Last month, I had a milestone birthday. I turned 66.33 years old.
That meant that I was officially considered old enough to deserve to fully retire in the eyes of the United States Social Security Administration. The law says that anyone born in the year I was born reaches our full retirement age when we turn sixty-six years and four months old. That means that we can receive the full monthly Social Security payment that we are entitled to and it won’t be reduced no matter how much income we earn on the side.
When I turned sixty-five last year, I figured that was my final milestone birthday. I figured I had reached the indisputable age where I officially qualified as old by any measurement. And thus I was eligible to receive any compensation society bestows upon people who live this long. When I turned fifty, I was eligible to become a member of the American Association of Retired Persons. At fifty-five, I was able to claim additional perks, such as senior citizen discounts at restaurants.
When I turned sixty-five last year, I figured that was my final milestone birthday.
At age sixty-five, there’s no equivocating, one would think. But the one glaring exception was Social Security. I still wasn’t old enough for them. And their recognition is the most important of all because they are the gatekeepers of the most important old age benefit of all: that monthly check.
It used to be that sixty-five was the official Social Security age of full retirement for everyone. But then the law was changed in 1983 to raise that age. It’s one of the lasting gifts we all received from Ronald Reagan.

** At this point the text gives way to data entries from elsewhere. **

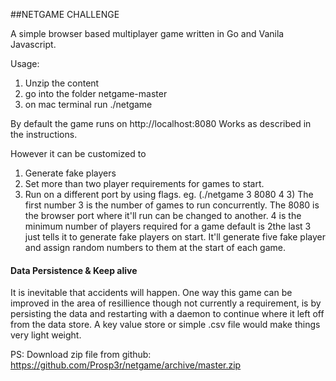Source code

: ##NETGAME CHALLENGE

A simple browser based multiplayer game written in Go and Vanila Javascript.



Usage:
1. Unzip the content
2. go into the folder netgame-master
3. on mac terminal run ./netgame

By default the game runs on http://localhost:8080
Works as described in the instructions.

However it can be customized to
1. Generate fake players
2. Set more than two player requirements for games to start.
3. Run on a different port by using flags. eg. (./netgame 3 8080 4 3)
The first number 3 is the number of games to run concurrently.
The 8080 is the browser port where it'll run can be changed to another.
4 is the minimum number of players required for a game default is 2the last 3 just tells it to generate fake players on start. It'll generate five fake player and assign random numbers to them at the start of each game.

#### Data Persistence & Keep alive
It is inevitable that accidents will happen.
One way this game can be improved in the area of resillience though not currently a requirement, is by persisting the data and restarting with a daemon to continue where it left off from the data store. A key value store or simple .csv file would make things very light weight.








PS: Download zip file from github: https://github.com/Prosp3r/netgame/archive/master.zip
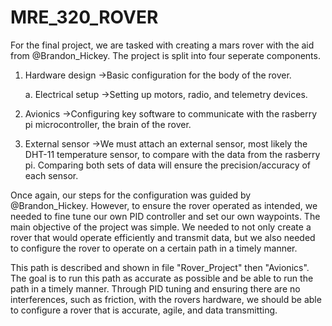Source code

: # MRE_320_ROVER
For the final project, we are tasked with creating a mars rover with the aid from @Brandon_Hickey. The project is split into four seperate components. 
1) Hardware design
   ->Basic configuration for the body of the rover.
   
      a. Electrical setup
         ->Setting up motors, radio, and telemetry devices.
3) Avionics
   ->Configuring key software to communicate with the rasberry pi microcontroller, the brain of the rover.
4) External sensor
   ->We must attach an external sensor, most likely the DHT-11 temperature sensor, to compare with the data from the rasberry pi. Comparing both sets of data will ensure the precision/accuracy of each sensor. 

Once again, our steps for the configuration was guided by @Brandon_Hickey. However, to ensure the rover operated as intended, we needed to fine tune our own PID controller and set our own waypoints. The main objective of the project was simple. We needed to not only create a rover that would operate efficiently and transmit data, but we also needed to configure the rover to operate on a certain path in a timely manner. 

This path is described and shown in file "Rover_Project" then "Avionics". The goal is to run this path as accurate as possible and be able to run the path in a timely manner. Through PID tuning and ensuring there are no interferences, such as friction, with the rovers hardware, we should be able to configure a rover that is accurate, agile, and data transmitting. 
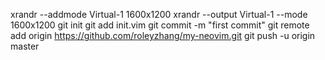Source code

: xrandr --addmode Virtual-1 1600x1200
xrandr --output Virtual-1 --mode 1600x1200
git init
git add init.vim
git commit -m "first commit"
git remote add origin https://github.com/roleyzhang/my-neovim.git
git push -u origin master
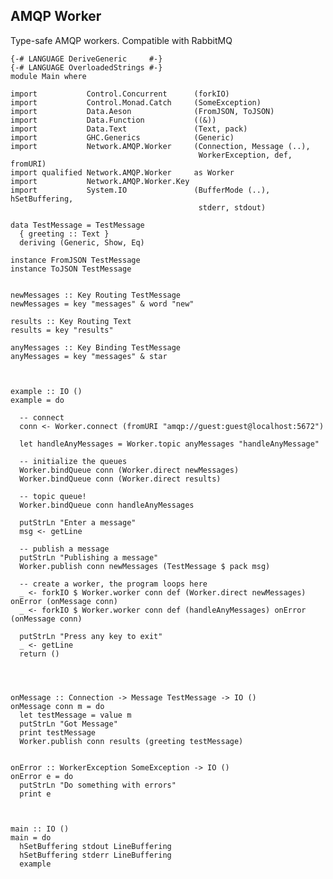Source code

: AMQP Worker
-----------

Type-safe AMQP workers. Compatible with RabbitMQ

    {-# LANGUAGE DeriveGeneric     #-}
    {-# LANGUAGE OverloadedStrings #-}
    module Main where

    import           Control.Concurrent      (forkIO)
    import           Control.Monad.Catch     (SomeException)
    import           Data.Aeson              (FromJSON, ToJSON)
    import           Data.Function           ((&))
    import           Data.Text               (Text, pack)
    import           GHC.Generics            (Generic)
    import           Network.AMQP.Worker     (Connection, Message (..),
                                              WorkerException, def, fromURI)
    import qualified Network.AMQP.Worker     as Worker
    import           Network.AMQP.Worker.Key
    import           System.IO               (BufferMode (..), hSetBuffering,
                                              stderr, stdout)

    data TestMessage = TestMessage
      { greeting :: Text }
      deriving (Generic, Show, Eq)

    instance FromJSON TestMessage
    instance ToJSON TestMessage


    newMessages :: Key Routing TestMessage
    newMessages = key "messages" & word "new"

    results :: Key Routing Text
    results = key "results"

    anyMessages :: Key Binding TestMessage
    anyMessages = key "messages" & star



    example :: IO ()
    example = do

      -- connect
      conn <- Worker.connect (fromURI "amqp://guest:guest@localhost:5672")

      let handleAnyMessages = Worker.topic anyMessages "handleAnyMessage"

      -- initialize the queues
      Worker.bindQueue conn (Worker.direct newMessages)
      Worker.bindQueue conn (Worker.direct results)

      -- topic queue!
      Worker.bindQueue conn handleAnyMessages

      putStrLn "Enter a message"
      msg <- getLine

      -- publish a message
      putStrLn "Publishing a message"
      Worker.publish conn newMessages (TestMessage $ pack msg)

      -- create a worker, the program loops here
      _ <- forkIO $ Worker.worker conn def (Worker.direct newMessages) onError (onMessage conn)
      _ <- forkIO $ Worker.worker conn def (handleAnyMessages) onError (onMessage conn)

      putStrLn "Press any key to exit"
      _ <- getLine
      return ()




    onMessage :: Connection -> Message TestMessage -> IO ()
    onMessage conn m = do
      let testMessage = value m
      putStrLn "Got Message"
      print testMessage
      Worker.publish conn results (greeting testMessage)


    onError :: WorkerException SomeException -> IO ()
    onError e = do
      putStrLn "Do something with errors"
      print e



    main :: IO ()
    main = do
      hSetBuffering stdout LineBuffering
      hSetBuffering stderr LineBuffering
      example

Today, sixty-six is the full retirement age for anyone born between 1943 and 1954. And it goes up two months per year after that until it reaches age sixty-seven for people born in 1960 and beyond.
So now that I’m 66.33 at long last, I think it’s safe for me to relax. I know there have always been, and always will be, political forces out there that aim to destroy Social Security in the name of saving it. I was worried for a while that before I reached 66.33 they might succeed in further raising the full retirement age up to ninety-six or something. Make the old people work until we drop. That’s the American way.
I’m sure that one day the full retirement age will be raised again. But I hope that for those of us who have crossed the 66.33 finish line, there will be no going backward. I hope no one will grab us all by our collars and march us back to work. We’ll all be grandfathered in, so to speak.